Everyone knows Costa del Sol is blessed with countless sandy beaches and more than 325 days of sunshine a year – the ‘Sunshine Coast’ it most definitely is. But this diverse area’s other attractions are often overlooked – and there’s so much more to offer than sunbathing.
Torremolinos & Benalmadena
Torremolinos used to attract the likes of Grace Kelly and Frank Sinatra back in the day. Nowadays, it’s the sandy beaches, nightlife and shopping that keep tourists coming back for more. You’ve got nine kilometres worth of sandy shores to pick from, with the main attraction being Blue Flag Playa La Carihuela. It’s conveniently located in front of the town centre and has plenty of sun loungers, bars and jet-ski opportunities to keep you occupied until the sun goes down.
Speaking of when the sun sets, all you need to do is voice the name Benalmadena and you’ll be directed to the main party area, which is handily attached to a marina which provides a scenic backdrop for photos. Make sure you take the majority of your pictures before the night gets started – the parties don’t end until 6am!
As you walk along the streets of Torremolinos, look around – the architecture and statutes make for a pretty picture. The House of Navajas is a beautiful mansion listed as a site of historical interest while the fairytale Colomares Castle stands in memory of Christopher Colombus. The Monument to the Beach is just one of the many eye-catching statues that line the streets of Torremolinos.
The Churches of San Miguel and El Carmen are worth a look and you need to make sure you save some time to see the Pablo Ruiz Picasso Cultural Centre. If you’re desperate to explore further afield, you’re only 20 minutes from Picasso’s birthplace in Malaga where there’s a smorgasbord of museums, churches, and shops alongside the harbour.
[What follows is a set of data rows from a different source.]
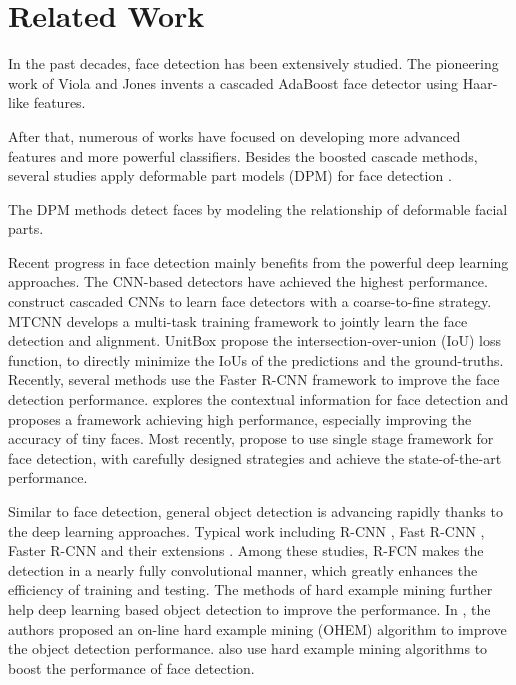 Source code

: \documentclass{article} \usepackage{nips13submit_e,times}
\newcommand{\ignore}[1]{}
\begin{document}
\section{Related Work}



In the past decades, face detection has been extensively studied.
The pioneering work of Viola and Jones \cite{vj} 
invents a cascaded AdaBoost face detector using Haar-like features.
\ignore{proposed to learn the cascaded AdaBoost classifier based on Haar-like features for face detection.}
After that, numerous of works \cite{vj1,vj2,vj3} have focused on developing more advanced features and more powerful classifiers. 
Besides the boosted cascade methods, several studies apply deformable
part models (DPM) for face detection \cite{dpmface2,dpmface3,dpmface}. 
\ignore{Besides the cascade based face detection methods, \cite{dpmface2,dpmface3,dpmface} use the deformable
part models (DPM) for face detection.} 
The DPM methods detect faces by modeling the relationship of deformable facial parts.
\ignore{define a face
with a collection of deformable parts and train a classifier to find these parts and their relationship.}

Recent progress in face detection mainly benefits from the powerful 
deep learning approaches. The CNN-based detectors have achieved the highest
performance. \cite{cascadeCNN,cascadeCNN2,spl} construct cascaded CNNs to learn face detectors with a coarse-to-fine
strategy.  MTCNN \cite{spl} develops a multi-task training framework to jointly learn the face detection and alignment.
UnitBox \cite{unitbox} propose the intersection-over-union (IoU) loss function, to directly minimize the
IoUs of the predictions and the ground-truths. Recently, 
several methods \cite{facefrcnn,xm,deepir,cmsrcnn} use the Faster R-CNN framework to improve the face detection performance.
\cite{HR} explores the contextual information for face detection and proposes a framework achieving high performance, especially improving the accuracy of tiny faces. Most recently, \cite{ssh,sfd} propose to use single stage framework for face detection, with carefully designed strategies and achieve the state-of-the-art performance.


Similar to face detection, general object detection is advancing rapidly thanks to the deep learning approaches. 
Typical\ignore{Representative} work including R-CNN \cite{RCNNs}, Fast R-CNN \cite{FastRCNN}, Faster R-CNN \cite{FasterRCNN} and their extensions \cite{RFCN,FPN,maskrcnn}. Among these studies, R-FCN makes the detection in a nearly fully convolutional manner, which greatly enhances the efficiency of training and testing.
The methods of hard example mining further help deep learning based object detection to improve the performance. In \cite{OHEM}, the authors proposed an on-line hard example mining (OHEM) algorithm to improve the object detection performance. \cite{xm,deepir,spl} also use hard example mining algorithms to boost the performance of face detection.
\end{document}
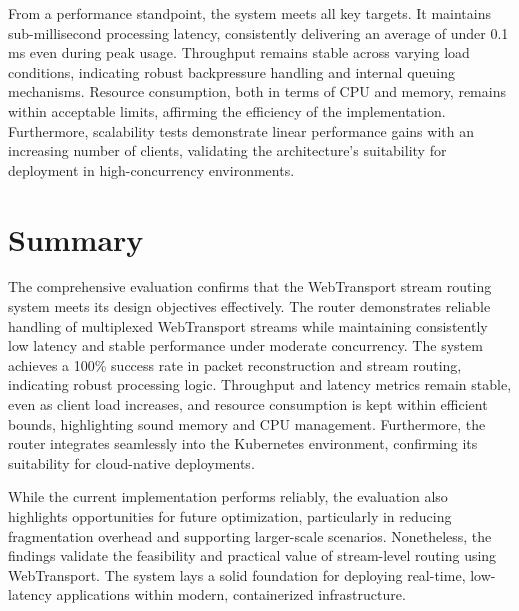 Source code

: From a performance standpoint, the system meets all key targets. It maintains sub-millisecond processing latency, consistently delivering an average of under 0.1 ms even during peak usage. Throughput remains stable across varying load conditions, indicating robust backpressure handling and internal queuing mechanisms. Resource consumption, both in terms of CPU and memory, remains within acceptable limits, affirming the efficiency of the implementation. Furthermore, scalability tests demonstrate linear performance gains with an increasing number of clients, validating the architecture's suitability for deployment in high-concurrency environments.


\section{Summary}

The comprehensive evaluation confirms that the WebTransport stream routing system meets its design objectives effectively. The router demonstrates reliable handling of multiplexed WebTransport streams while maintaining consistently low latency and stable performance under moderate concurrency. The system achieves a 100\% success rate in packet reconstruction and stream routing, indicating robust processing logic. Throughput and latency metrics remain stable, even as client load increases, and resource consumption is kept within efficient bounds, highlighting sound memory and CPU management. Furthermore, the router integrates seamlessly into the Kubernetes environment, confirming its suitability for cloud-native deployments.

While the current implementation performs reliably, the evaluation also highlights opportunities for future optimization, particularly in reducing fragmentation overhead and supporting larger-scale scenarios. Nonetheless, the findings validate the feasibility and practical value of stream-level routing using WebTransport. The system lays a solid foundation for deploying real-time, low-latency applications within modern, containerized infrastructure. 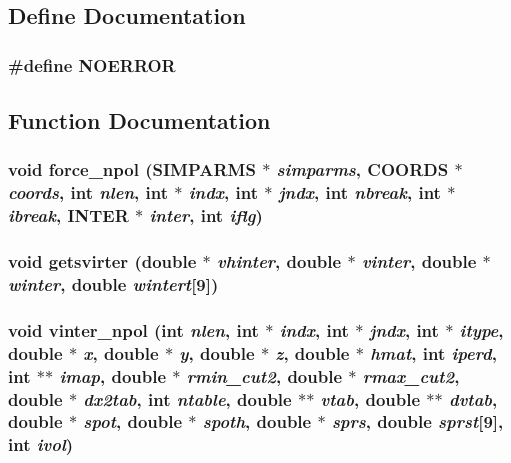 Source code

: \subsection{Define Documentation}
\subsubsection{\setlength{\rightskip}{0pt plus 5cm}\#define NOERROR}\label{md__fnopol_8c_7c8e007a5b28cfb6d606095153d7e764}




\subsection{Function Documentation}
\subsubsection{\setlength{\rightskip}{0pt plus 5cm}void force\_\-npol ({\bf SIMPARMS} $\ast$ {\em simparms}, {\bf COORDS} $\ast$ {\em coords}, int {\em nlen}, int $\ast$ {\em indx}, int $\ast$ {\em jndx}, int {\em nbreak}, int $\ast$ {\em ibreak}, {\bf INTER} $\ast$ {\em inter}, int {\em iflg})}\label{md__fnopol_8c_8ab253591d2a6885cd0e06b06aa42385}


\subsubsection{\setlength{\rightskip}{0pt plus 5cm}void getsvirter (double $\ast$ {\em vhinter}, double $\ast$ {\em vinter}, double $\ast$ {\em winter}, double {\em wintert}[9])}\label{md__fnopol_8c_be20f8ebec02caad8fe6a6394d9d1812}


\subsubsection{\setlength{\rightskip}{0pt plus 5cm}void vinter\_\-npol (int {\em nlen}, int $\ast$ {\em indx}, int $\ast$ {\em jndx}, int $\ast$ {\em itype}, double $\ast$ {\em x}, double $\ast$ {\em y}, double $\ast$ {\em z}, double $\ast$ {\em hmat}, int {\em iperd}, int $\ast$$\ast$ {\em imap}, double $\ast$ {\em rmin\_\-cut2}, double $\ast$ {\em rmax\_\-cut2}, double $\ast$ {\em dx2tab}, int {\em ntable}, double $\ast$$\ast$ {\em vtab}, double $\ast$$\ast$ {\em dvtab}, double $\ast$ {\em spot}, double $\ast$ {\em spoth}, double $\ast$ {\em sprs}, double {\em sprst}[9], int {\em ivol})}\label{md__fnopol_8c_9393e71b3c0dedc342a957272896eb88}


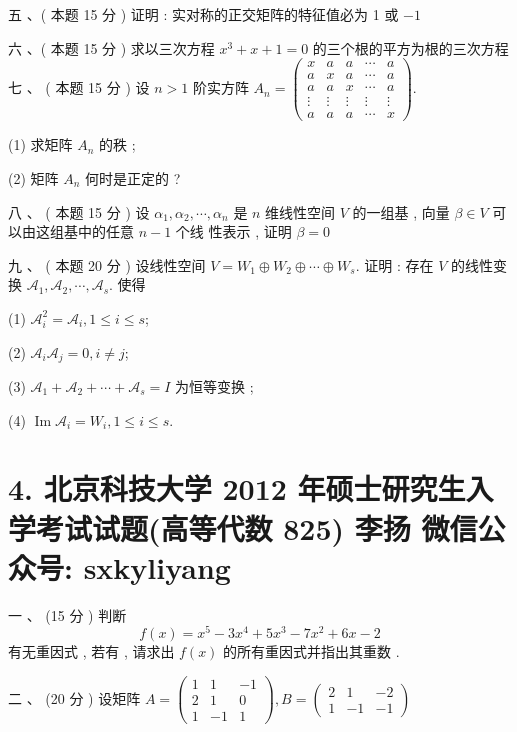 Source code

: \documentclass[10pt]{article}
\begin{document}
{\begin{enumerate}
\end{enumerate}
 五 、( 本题  15  分 )  证明 :  实对称的正交矩阵的特征值必为  1  或  $-1$

 六 、( 本题  15  分 )  求以三次方程  $x^{3}+x+1=0$  的三个根的平方为根的三次方程   七 、 ( 本题  15  分 )  设  $n>1$  阶实方阵  $A_{n}=\left(\begin{array}{ccccc}x & a & a & \cdots & a \\ a & x & a & \cdots & a \\ a & a & x & \cdots & a \\ \vdots & \vdots & \vdots & \vdots & \vdots \\ a & a & a & \cdots & x\end{array}\right)$.

(1)  求矩阵  $A_{n}$  的秩 ;

(2)  矩阵  $A_{n}$  何时是正定的 ?

 八 、 ( 本题  15  分 )  设  $\alpha_{1}, \alpha_{2}, \cdots, \alpha_{n}$  是  $n$  维线性空间  $V$  的一组基 ,  向量  $\beta \in V$  可以由这组基中的任意  $n-1$  个线   性表示 ,  证明  $\beta=0$

 九 、 ( 本题  20  分 )  设线性空间  $V=W_{1} \oplus W_{2} \oplus \cdots \oplus W_{s}$.  证明 :  存在  $V$  的线性变换  $\mathscr{A}_{1}, \mathscr{A}_{2}, \cdots, \mathscr{A}_{s}$.  使得 

(1) $\mathscr{A}_{i}^{2}=\mathscr{A}_{i}, 1 \leq i \leq s$;

(2) $\mathscr{A}_{i} \mathscr{A}_{j}=0, i \neq j$;

(3) $\mathscr{A}_{1}+\mathscr{A}_{2}+\cdots+\mathscr{A}_{s}=I$  为恒等变换 ;

(4) $\operatorname{Im} \mathscr{A}_{i}=W_{i}, 1 \leq i \leq s$.

\section{4. 北京科技大学 2012 年硕士研究生入学考试试题(高等代数 825) 
 李扬 
 微信公众号: sxkyliyang}
 一 、 (15  分 )  判断 
$$
f(x)=x^{5}-3 x^{4}+5 x^{3}-7 x^{2}+6 x-2
$$
 有无重因式 ,  若有 ,  请求出  $f(x)$  的所有重因式并指出其重数 .

 二 、 (20  分 )  设矩阵  $A=\left(\begin{array}{ccc}1 & 1 & -1 \\ 2 & 1 & 0 \\ 1 & -1 & 1\end{array}\right), B=\left(\begin{array}{ccc}2 & 1 & -2 \\ 1 & -1 & -1\end{array}\right)$

}
\end{document}

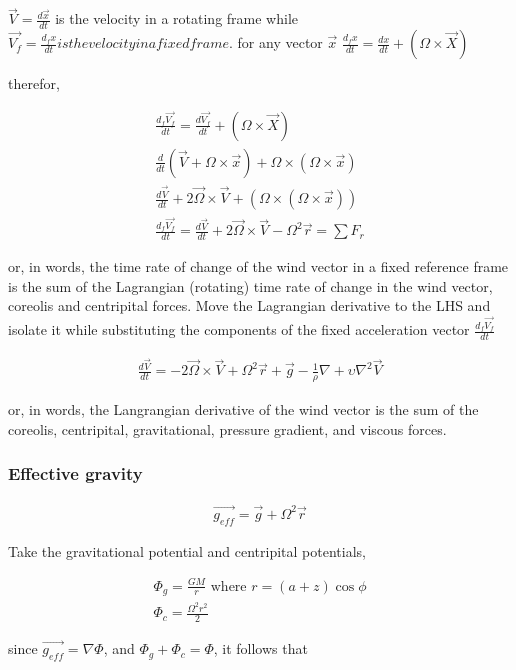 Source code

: \documentclass[a4paper,12pt]{article}
\begin{document}
$\vec{V} = \frac{d\vec{x}}{dt}$ is the velocity in a rotating frame while $\vec{V_f} = \frac{d_fx}{dt} is the velocity in a fixed frame$.
for any vector $\vec{x}\, \,  \frac{d_fx}{dt} = \frac{dx}{dt} + (\Omega \times \vec{X})$


therefor, 

\begin{align}
\frac{d_f\vec{V_f}}{dt} = \frac{d\vec{V_f}}{dt} + (\Omega \times \vec{X})\\
\frac{d}{dt}(\vec{V} + \Omega \times \vec{x}) + \Omega \times (\Omega \times \vec{x})\\
\frac{d\vec{V}}{dt} + 2\vec{\Omega} \times \vec{V} + (\Omega \times (\Omega \times \vec{x}))\\
\boxed{\frac{d_f\vec{V_f}}{dt} = \frac{d\vec{V}}{dt} + 2\vec{\Omega} \times \vec{V} - \Omega^2\vec{r} = \sum{F_r}}
\end{align}

or, in words, the time rate of change of the wind vector in a fixed reference frame is the sum of the Lagrangian (rotating) time rate of change in the wind vector, coreolis and centripital forces. Move the Lagrangian derivative to the LHS and isolate it while substituting the components of the fixed acceleration vector $\frac{d_f\vec{V_f}}{dt}$

\begin{align}
 \frac{d\vec{V}}{dt} = - 2\vec{\Omega} \times \vec{V} + \Omega^2\vec{r} + \vec{g} - \frac{1}{\rho}\nabla + \upsilon\nabla^2\vec{V}
\end{align}

or, in words, the Langrangian derivative of the wind vector is the sum of the coreolis, centripital, gravitational, pressure gradient, and viscous forces.

\subsubsection*{Effective gravity}
\begin{align}
\vec{g_{eff}} = \vec{g} + \Omega^2\vec{r} 
\end{align}

Take the gravitational potential and centripital potentials,

\begin{align}
\Phi_g = \frac{GM}{r} \text{ where } r = (a+z)\cos{\phi}\\
\Phi_c = \frac{\Omega^2r^2}{2}
\end{align}

since $\vec{g_{eff}} = \nabla \Phi$, and $\Phi_g + \Phi_c = \Phi$, it follows that
\end{document}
Torremolinos is pretty green as well if you’re getting tired of feeling sand between your toes. Los Manantiales-Molino de Inca is a botanical garden set along a series of water springs. La Bateria Park has winding trails to wander along, trickling fountains, a pond, monuments and even a look-out tower. You could quite happily abandon days at the beach for a window into the cultural side of this sunny city.
Known for the glitz and the glamour, and the sound of perpetually corking Champagne bottles, Marbella isn’t just for enthusiastic clubbers or the Only Way is Essex cast. Indoor fish markets tout some of the freshest seafood you’ll ever taste, not to mention every possible option of meat, vegetables, and herbs.
The white-walled town of Ronda enthralled Ernest Hemingway so expect to be impressed. It’s up in the mountains of Malaga, split down the centre by a 100-metre gorge. It’s just 60 kilometres from Marbella so it’s an easy day trip to take for some absolutely stunning views. Stroll along the three dramatic bridges – The Roman Bridge, the Old Bridge and the New Bridge, which stands a 120 metres above the canyon floor.
Grab a blanket and picnic at the Matador, check out the famous Plaza de Toros bullring, the largest in Spain, and take in the breathtaking sight of the Mondragon Palace and its manicured gardens. Foodies should also make a beeline to Tragabuches, one of the few Michelin-starred restaurants in Andalucia. You’ll leave happy.
Fuengirola has plenty to do off of its eight-kilometre beaches. Firstly, its seafront promenade runs along the coast and has a host of bars, restaurants, clubs, and shops to entertain you.
Plus, there are also landscaped gardens to relax in and that’s not the only you can choose from. Gardens cover about 350,000 square metres of Fuengirola. You can rent boats at the River Park. Parque de Poniente (and its ship-themed playground) and San Alvaro Park, which boasts a skating rink and bowling green, are good for a fun day out.
Set your sights on Estepona and you’ll notice the 21 kilometres of glistening coastline. Look a little further and you’ll see a lot more.
If you’re an avid golfer, you’ve got eight world-class golf courses to pick from. Book a game at the likes of Estepona Golf, Valle Romano Golf Club, or La Duquesa Golf & Country Club.
Horse riders can saddle up easily at the Costa del Sol Equestrian Centre while animal lovers can head to Selwa Aventura which houses almost 2,000 different animals from five continents.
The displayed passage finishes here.